→ **Source texts of formatted documents**

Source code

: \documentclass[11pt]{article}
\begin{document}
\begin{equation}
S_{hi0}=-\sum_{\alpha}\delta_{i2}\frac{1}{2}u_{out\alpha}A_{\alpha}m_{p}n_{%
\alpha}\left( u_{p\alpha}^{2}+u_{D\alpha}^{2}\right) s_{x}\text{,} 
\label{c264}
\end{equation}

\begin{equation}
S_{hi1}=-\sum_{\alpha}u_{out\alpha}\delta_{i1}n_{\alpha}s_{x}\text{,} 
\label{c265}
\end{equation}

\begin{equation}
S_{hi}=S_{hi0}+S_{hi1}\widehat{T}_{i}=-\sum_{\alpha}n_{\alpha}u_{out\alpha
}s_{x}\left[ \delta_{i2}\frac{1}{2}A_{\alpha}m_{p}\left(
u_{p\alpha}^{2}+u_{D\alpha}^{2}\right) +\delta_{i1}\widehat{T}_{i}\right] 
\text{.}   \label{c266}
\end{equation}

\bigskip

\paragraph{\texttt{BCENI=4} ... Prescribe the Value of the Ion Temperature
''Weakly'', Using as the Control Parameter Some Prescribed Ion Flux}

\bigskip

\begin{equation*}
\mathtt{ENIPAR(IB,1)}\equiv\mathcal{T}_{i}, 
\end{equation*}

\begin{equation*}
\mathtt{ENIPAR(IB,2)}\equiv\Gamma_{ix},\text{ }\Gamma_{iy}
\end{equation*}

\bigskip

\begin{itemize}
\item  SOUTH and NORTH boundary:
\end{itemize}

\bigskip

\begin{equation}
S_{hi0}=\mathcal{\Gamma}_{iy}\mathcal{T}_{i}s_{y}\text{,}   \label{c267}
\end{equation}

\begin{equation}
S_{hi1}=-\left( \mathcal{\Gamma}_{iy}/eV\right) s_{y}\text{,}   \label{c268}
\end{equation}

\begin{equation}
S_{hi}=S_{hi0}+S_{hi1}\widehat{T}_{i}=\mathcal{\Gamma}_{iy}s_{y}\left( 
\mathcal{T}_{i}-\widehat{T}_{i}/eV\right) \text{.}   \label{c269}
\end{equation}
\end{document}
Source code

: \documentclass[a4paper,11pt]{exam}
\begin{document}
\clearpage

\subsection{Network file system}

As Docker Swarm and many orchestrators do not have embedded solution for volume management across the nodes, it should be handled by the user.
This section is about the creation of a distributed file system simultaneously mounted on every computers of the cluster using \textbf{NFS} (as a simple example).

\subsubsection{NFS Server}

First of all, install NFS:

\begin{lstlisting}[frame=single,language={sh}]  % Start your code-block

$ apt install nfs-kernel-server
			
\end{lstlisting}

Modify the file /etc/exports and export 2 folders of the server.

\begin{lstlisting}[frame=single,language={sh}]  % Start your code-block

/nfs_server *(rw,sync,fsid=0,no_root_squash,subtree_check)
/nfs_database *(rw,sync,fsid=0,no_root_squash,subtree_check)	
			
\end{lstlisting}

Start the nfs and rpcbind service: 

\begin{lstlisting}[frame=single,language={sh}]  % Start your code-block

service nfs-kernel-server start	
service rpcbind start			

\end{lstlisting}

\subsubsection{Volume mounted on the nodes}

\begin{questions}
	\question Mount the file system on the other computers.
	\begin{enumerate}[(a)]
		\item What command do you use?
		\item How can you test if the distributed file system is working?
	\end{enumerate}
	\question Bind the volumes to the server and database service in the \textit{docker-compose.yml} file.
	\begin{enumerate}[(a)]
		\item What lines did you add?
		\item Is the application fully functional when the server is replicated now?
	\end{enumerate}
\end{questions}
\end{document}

→ **Exercise goal**
Return the lines above, starting at the one that contains "As Docker Swarm" and running through the last, exactly as they appear, with no extra lines.

→ **Exercise response**
As Docker Swarm and many orchestrators do not have embedded solution for volume management across the nodes, it should be handled by the user.
This section is about the creation of a distributed file system simultaneously mounted on every computers of the cluster using \textbf{NFS} (as a simple example).

\subsubsection{NFS Server}

First of all, install NFS:

\begin{lstlisting}[frame=single,language={sh}]  % Start your code-block

$ apt install nfs-kernel-server
			
\end{lstlisting}

Modify the file /etc/exports and export 2 folders of the server.

\begin{lstlisting}[frame=single,language={sh}]  % Start your code-block

/nfs_server *(rw,sync,fsid=0,no_root_squash,subtree_check)
/nfs_database *(rw,sync,fsid=0,no_root_squash,subtree_check)	
			
\end{lstlisting}

Start the nfs and rpcbind service: 

\begin{lstlisting}[frame=single,language={sh}]  % Start your code-block

service nfs-kernel-server start	
service rpcbind start			

\end{lstlisting}

\subsubsection{Volume mounted on the nodes}

\begin{questions}
	\question Mount the file system on the other computers.
	\begin{enumerate}[(a)]
		\item What command do you use?
		\item How can you test if the distributed file system is working?
	\end{enumerate}
	\question Bind the volumes to the server and database service in the \textit{docker-compose.yml} file.
	\begin{enumerate}[(a)]
		\item What lines did you add?
		\item Is the application fully functional when the server is replicated now?
	\end{enumerate}
\end{questions}
\end{document}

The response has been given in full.